Now I love routine. I love knowing where I need to be when and kind of getting into the groove with it. I'm not sure where if at all I learnt routine, or whether I was divinely programmed for it. Was it at boarding school when as a 10year old the bell would always go to wake us, and we were drilled in doing exactly the same each day? Don't know! Or was it when I first took up gainful employment as an Apprentice Engineer at Wellworthy's Weymouth, and needed to cycle everyday the 7 miles or so, leaving the house at 6.30am (we began work at 7.30am), and thus drilling myself to be up at the same time everyday, fed, watered, red my bible and out the door, come whatever the weather through at me down the Weymouth beach road? Don't know! Or was it, as I probably guess can also be the case, the routine of my mum passed to baby in womb? Or was it years and years of hearing my parents teasmade go off at 6.30am with a kind of machine gun alarm - which I'm sure dad appreciated from an army tradition point of view! Don't know!
But I do remember in the first few years of ministry in my first church going to a conference by Christian Research, entitled "Priorities, Planning and Paperwork" led by Peter Brierely, and finding the self awareness and skill personality tests a total revelation, and finding for the first time in my entire life that I had discovered the real me. This was my personality type, and it was ok. This was how I fitted into team and these were my skills, and it was ok. And most freeing of all - this was how God had made me, and that was ok too! That then fast turned to be cross and wondering why we hadn't done such awareness courses at Spurgeon's and thinking - "if only"!
So I love routine, and to be honest there are time when I think I would be at home in a monastery with the regular times around the clock to pray and read the offices of that hour. In fact I prefer routine as a good basis for my prayer life, and really appreciate the Northumbrian Community Offices. I'd enjoy the routines of the work pattern I'm sure. But I'd be very lonely in a Munkery and soon find that that it didn't fit my outlook to be a techy as well as my love of home and family life.

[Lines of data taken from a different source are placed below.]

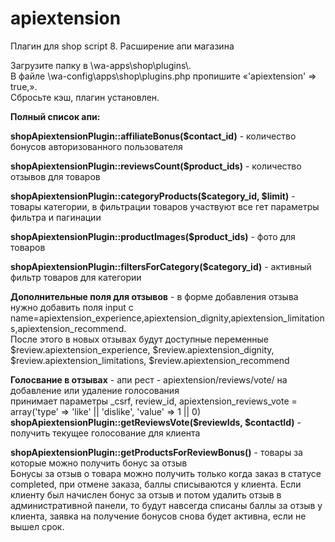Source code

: # apiextension
Плагин для shop script 8. Расширение апи магазина

<p>Загрузите папку в \wa-apps\shop\plugins\.<br />
В файле \wa-config\apps\shop\plugins.php пропишите «'apiextension' => true,».<br />
Сбросьте кэш, плагин установлен.</p>

<p><b>Полный список апи:</b></p>


<p>
  <b>shopApiextensionPlugin::affiliateBonus($contact_id)</b> - количество бонусов авторизованного пользователя
</p>

<p>
  <b>shopApiextensionPlugin::reviewsCount($product_ids)</b> - количество отзывов для товаров
</p>

<p>
  <b>shopApiextensionPlugin::categoryProducts($category_id, $limit)</b> - товары категории, в фильтрации товаров участвуют все гет параметры фильтра и пагинации
</p>

<p>
  <b>shopApiextensionPlugin::productImages($product_ids)</b> - фото для товаров
</p>

<p>
  <b>shopApiextensionPlugin::filtersForCategory($category_id)</b> - активный фильтр товаров для категории
</p>

<p>
<b>Дополнительные поля для отзывов</b> - в форме добавления отзыва нужно добавить поля
input c name=apiextension_experience,apiextension_dignity,apiextension_limitations,apiextension_recommend.<br />
После этого в новых отзывах будут доступные переменные
$review.apiextension_experience, $review.apiextension_dignity, $review.apiextension_limitations, $review.apiextension_recommend
</p>

<p>
<b>Голосвание в отзывах</b> - апи рест - apiextension/reviews/vote/ на добавление или удаление голосования<br />
принимает параметры _csrf, review_id, apiextension_reviews_vote = array('type'  => 'like' || 'dislike', 'value' => 1 || 0)<br />
<b>shopApiextensionPlugin::getReviewsVote($reviewIds, $contactId)</b> - получить текущее голосование для клиента
</p>

<p>
<b>shopApiextensionPlugin::getProductsForReviewBonus()</b> - товары за которые можно получить бонус за отзыв<br />
Бонусы за отзыв о товара можно получить только когда заказ в статусе completed, при отмене заказа, баллы списываются у клиента. Если клиенту был начислен бонус за отзыв и потом удалить отзыв в административной панели, то будут навсегда списаны баллы за отзыв у клиента, заявка на получение бонусов снова будет активна, если не вышел срок.
</p>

And Ministry I find is more often than not the complete antithesis of routine - it is so often completely varied, one day being totally different with unique challenges. One day I might be preping a talk or the like, another day leading a funeral, another -a pastoral visit, another - prepping a meeting, another - repairing and doing maintenance, and another - maintaining the church office computer network or the like, as well as updatng the website. I could go on! I could mention strategy, vision, worship, prayer etc.
But the personality profiles remind us that actually no one of us is the same. And I love the verse that says in the scriptures that we are fearfully and wonderfully made. We are truly rainbow in variety (of personality and character) and as a Christian I see entirely the handiwork of the creator behind all of this who "knit us together in our mother's womb" and which reminds us that we are not accidents, but wonderfully made for purpose in love by Yahweh our creator. And all that means that whilst I love routine, others don't. Others are more creative and adventurous and love the unplanned and the new experience etc etc.
And there are downsides to the routine and mundane of course, just as there are downsides to the creative. The Popular Sanguine type who organises, needs to cheer up the Perfect Melancholy type, who needs to tone down the Powerful Choleric type, whilst the Peaceful Phlegmatic type needs motivating! (see Personality Plus - how to undestand others by understanding yourself, by Florence Littauer).
And truly, it is only when we understand who we are in Christ, that can ever hope to understand anyone else, let alone listen or minister to them.
So, its back to my routine, and like John Cleese in the film "Clockwork", as its now 9.32am, I need to be drinking my coffee! Enjoy discovering who you are.